Lazy mmu mode fixes and improvements

[RFC PATCH v1 0/6] Lazy mmu mode fixes and improvements

Posted by Ryan Roberts 5 months ago

Hi All,

I recently added support for lazy mmu mode on arm64. The series is now in
Linus's tree so should be in v6.16-rc1. But during testing in linux-next we
found some ugly corners (unexpected nesting). I was able to fix those issues by
making the arm64 implementation more permissive (like the other arches). But
this is quite fragile IMHO. So I'd rather fix the root cause and ensure that
lazy mmu mode never nests, and more importantly, that code never makes pgtable
modifications expecting them to be immediate, not knowing that it's actually in
lazy mmu mode so the changes get deferred.

The first 2 patches are unrelated, very obvious bug fixes.

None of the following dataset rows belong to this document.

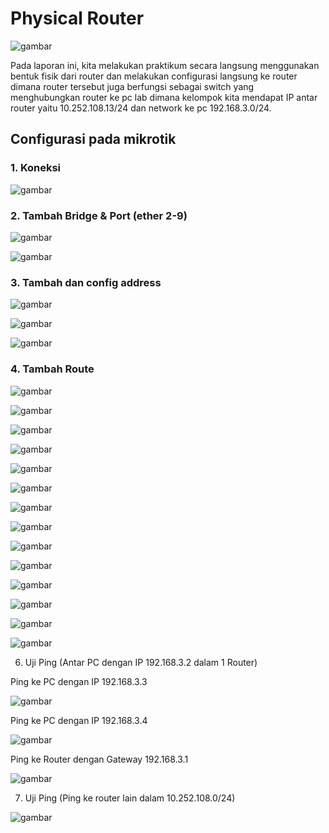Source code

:# Physical Router

![gambar](asset/ciscophysical.PNG)

Pada laporan ini, kita melakukan praktikum secara langsung menggunakan bentuk fisik dari router dan melakukan configurasi langsung ke router dimana router
tersebut juga berfungsi sebagai switch yang menghubungkan router ke pc lab dimana kelompok kita mendapat IP antar router yaitu 10.252.108.13/24 dan network ke pc 192.168.3.0/24.

## Configurasi pada mikrotik

### 1. Koneksi

![gambar](asset/01.png)

### 2. Tambah Bridge & Port (ether 2-9)

![gambar](asset/bridge.png)

![gambar](asset/ether1-9.png)

### 3. Tambah dan config address

![gambar](asset/adress(kepc).png)

![gambar](asset/adress(kerouter).png)

![gambar](asset/adresslist.png)

### 4. Tambah Route

![gambar](asset/setrouteatas.png)

![gambar](asset/setroutekita.png)

![gambar](asset/setroute1.png)

![gambar](asset/setroute2.png)

![gambar](asset/setroute4.png)

![gambar](asset/setroute5.png)

![gambar](asset/setroute6.png)

![gambar](asset/setroute7.png)

![gambar](asset/setroute8.png)

![gambar](asset/setroute9.png)

![gambar](asset/setroute10.png)

![gambar](asset/routelist1.png)

![gambar](asset/routelist2.png)

![gambar](asset/iprouteprint.png)

6. Uji Ping (Antar PC dengan IP 192.168.3.2 dalam 1 Router)

Ping ke PC dengan IP 192.168.3.3

![gambar](asset/pingke3.png)

Ping ke PC dengan IP 192.168.3.4

![gambar](asset/pingke4.png)

Ping ke Router dengan Gateway 192.168.3.1

![gambar](asset/pingkerouter.png)

7. Uji Ping (Ping ke router lain dalam 10.252.108.0/24)

![gambar](asset/pingantarrouter.png)
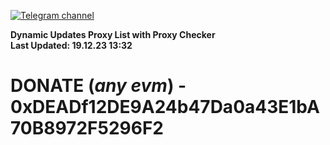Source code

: [![Telegram channel](https://img.shields.io/endpoint?url=https://runkit.io/damiankrawczyk/telegram-badge/branches/master?url=https://t.me/n4z4v0d)](https://t.me/n4z4v0d) 

**Dynamic Updates Proxy List with Proxy Checker**  
**Last Updated: 19.12.23 13:32**

# DONATE (_any evm_) - 0xDEADf12DE9A24b47Da0a43E1bA70B8972F5296F2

They don't affect
arm64 because arm64 only uses lazy mmu for kernel mappings. But I noticed them
during code review and think they should be fixed.

The next 3 patches are aimed at solving the nesting issue.

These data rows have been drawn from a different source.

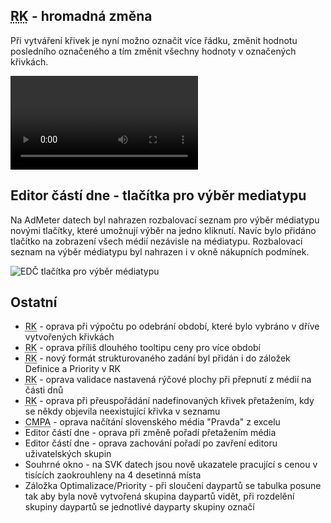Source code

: ﻿---
categories: [fenix]
layout: fenix
---
## <abbr title="Reachové křivky">RK</abbr> - hromadná změna

Při vytváření křivek je nyní možno označit více řádku, změnit hodnotu posledního označeného a tím změnit všechny hodnoty v označených křivkách.

<video src="{{site.url}}/data/rc_multi.mp4" type="video/mp4" controls></video>

## Editor částí dne - tlačítka pro výběr mediatypu

Na AdMeter datech byl nahrazen rozbalovací seznam pro výběr médiatypu novými tlačítky, které umožnují výběr na jedno kliknutí. Navíc bylo přidáno tlačítko na zobrazení všech médií nezávisle na médiatypu. Rozbalovací seznam na výběr médiatypu byl nahrazen i v okně nákupních podmínek.

![EDČ tlačítka pro výběr médiatypu]({{site.url}}/data/edc_mediatypes.png)

## Ostatní
<ul>
	<li><abbr title="Reachové křivky">RK</abbr> - oprava při výpočtu po odebrání období, které bylo vybráno v dříve vytvořených křivkách</li>
	<li><abbr title="Reachové křivky">RK</abbr> - oprava příliš dlouhého tooltipu ceny pro více období</li>
	<li><abbr title="Reachové křivky">RK</abbr> - nový formát strukturovaného zadání byl přidán i do záložek Definice a Priority v RK</li>
	<li><abbr title="Reachové křivky">RK</abbr> - oprava validace nastavená rýčové plochy při přepnutí z médií na části dnů</li>
	<li><abbr title="Reachové křivky">RK</abbr> - oprava při přeuspořádání nadefinovaných křivek přetažením, kdy se někdy objevila neexistující křivka v seznamu</li>
	<li><abbr title="Crossmediální postanalýza">CMPA</abbr> - oprava načítání slovenského média "Pravda" z excelu</li>
	<li>Editor částí dne - oprava při změně pořadí přetažením média</li>
	<li>Editor částí dne - oprava zachování pořadí po zavření editoru uživatelských skupin</li>
	<li>Souhrné okno - na SVK datech jsou nově ukazatele pracující s cenou v tisících zaokrouhleny na 4 desetinná místa</li>
	<li>Záložka Optimalizace/Priority - při sloučení daypartů se tabulka posune tak aby byla nově vytvořená skupina daypartů vidět, při rozdelění skupiny daypartů se jednotlivé dayparty skupiny označí</li>
</ul>

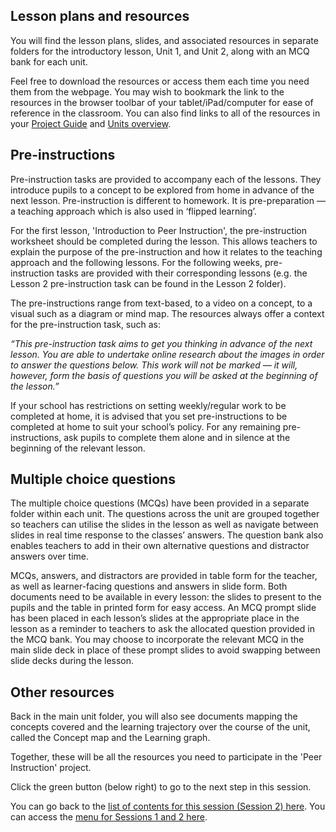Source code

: ## Lesson plans and resources

You will find the lesson plans, slides, and associated resources in separate folders for the introductory lesson, Unit 1, and Unit 2, along with an MCQ bank for each unit. 

Feel free to download the resources or access them each time you need them from the webpage. You may wish to bookmark the link to the resources in the browser toolbar of your tablet/iPad/computer for ease of reference in the classroom. You can also find links to all of the resources in your [Project Guide](https://docs.google.com/document/d/17sTwXM-oZx3GL-rG6Ctglfqg-ONAW9SaB6p--2Vj99s/edit) and [Units overview](https://docs.google.com/document/d/1eBrTQxOuugKFDbidHy9Ugt818tM_Kyvl8QucIYT-uHI/edit#).

## Pre-instructions

Pre-instruction tasks are provided to accompany each of the lessons. They introduce pupils to a concept to be explored from home in advance of the next lesson. Pre-instruction is different to homework. It is pre-preparation — a teaching approach which is also used in ‘flipped learning’. 

For the first lesson, 'Introduction to Peer Instruction', the pre-instruction worksheet should be completed during the lesson. This allows teachers to explain the purpose of the pre-instruction and how it relates to the teaching approach and the following lessons. For the following weeks, pre-instruction tasks are provided with their corresponding lessons (e.g. the Lesson 2 pre-instruction task can be found in the Lesson 2 folder).

The pre-instructions range from text-based, to a video on a concept, to a visual such as a diagram or mind map. The resources always offer a context for the pre-instruction task, such as:

*“This pre-instruction task aims to get you thinking in advance of the next lesson. You are able to undertake online research about the images in order to answer the questions below. This work will not be marked — it will, however, form the basis of questions you will be asked at the beginning of the lesson.”*

If your school has restrictions on setting weekly/regular work to be completed at home, it is advised that you set pre-instructions to be completed at home to suit your school’s policy. For any remaining pre-instructions, ask pupils to complete them alone and in silence at the beginning of the relevant lesson.

## Multiple choice questions

The multiple choice questions (MCQs) have been provided in a separate folder within each unit. The questions across the unit are grouped together so teachers can utilise the slides in the lesson as well as navigate between slides in real time response to the classes’ answers. The question bank also enables teachers to add in their own alternative questions and distractor answers over time.

MCQs, answers, and distractors are provided in table form for the teacher, as well as learner-facing questions and answers in slide form. Both documents need to be available in every lesson:  the slides to present to the pupils and the table in printed form for easy access. An MCQ prompt slide has been placed in each lesson’s slides at the appropriate place in the lesson as a reminder to teachers to ask the allocated question provided in the MCQ bank. You may choose to incorporate the relevant MCQ in the main slide deck in place of these prompt slides to avoid swapping between slide decks during the lesson.

## Other resources

Back in the main unit folder, you will also see documents mapping the concepts covered and the learning trajectory over the course of the unit, called the Concept map and the Learning graph. 

Together, these will be all the resources you need to participate in the 'Peer Instruction' project.
 
Click the green button (below right) to go to the next step in this session.

You can go back to the [list of contents for this session (Session 2) here](https://projects.raspberrypi.org/en/projects/gbic-peer-instruction-2).
You can access the [menu for Sessions 1 and 2 here](https://projects.raspberrypi.org/en/pathways/gbic-peer-instruction-training).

And the final patch is reverting the "permissive" fix I did for arm64, which is
no longer needed after the previous 3 patches.

I've labelled this RFC for now because it depends on the arm64 lazy mmu patches
in Linus's master, so it won't apply to mm-unstable. But I'm keen to get review
and siince I'm touching various arches and modifying some core mm stuff, I
thought that might take a while so thought I'd beat the rush and get a first
version out early.

I've build-tested all the affected arches. And I've run mm selftests for the
arm64 build, with no issues (with DEBUG_PAGEALLOC and KFENCE enabled).

Applies against Linus's master branch (f66bc387efbe).

Thanks,
Ryan


Ryan Roberts (6):
  fs/proc/task_mmu: Fix pte update and tlb maintenance ordering in
    pagemap_scan_pmd_entry()
  mm: Fix pte update and tlb maintenance ordering in
    migrate_vma_collect_pmd()
  mm: Avoid calling page allocator from apply_to_page_range()
  mm: Introduce arch_in_lazy_mmu_mode()
  mm: Avoid calling page allocator while in lazy mmu mode
  Revert "arm64/mm: Permit lazy_mmu_mode to be nested"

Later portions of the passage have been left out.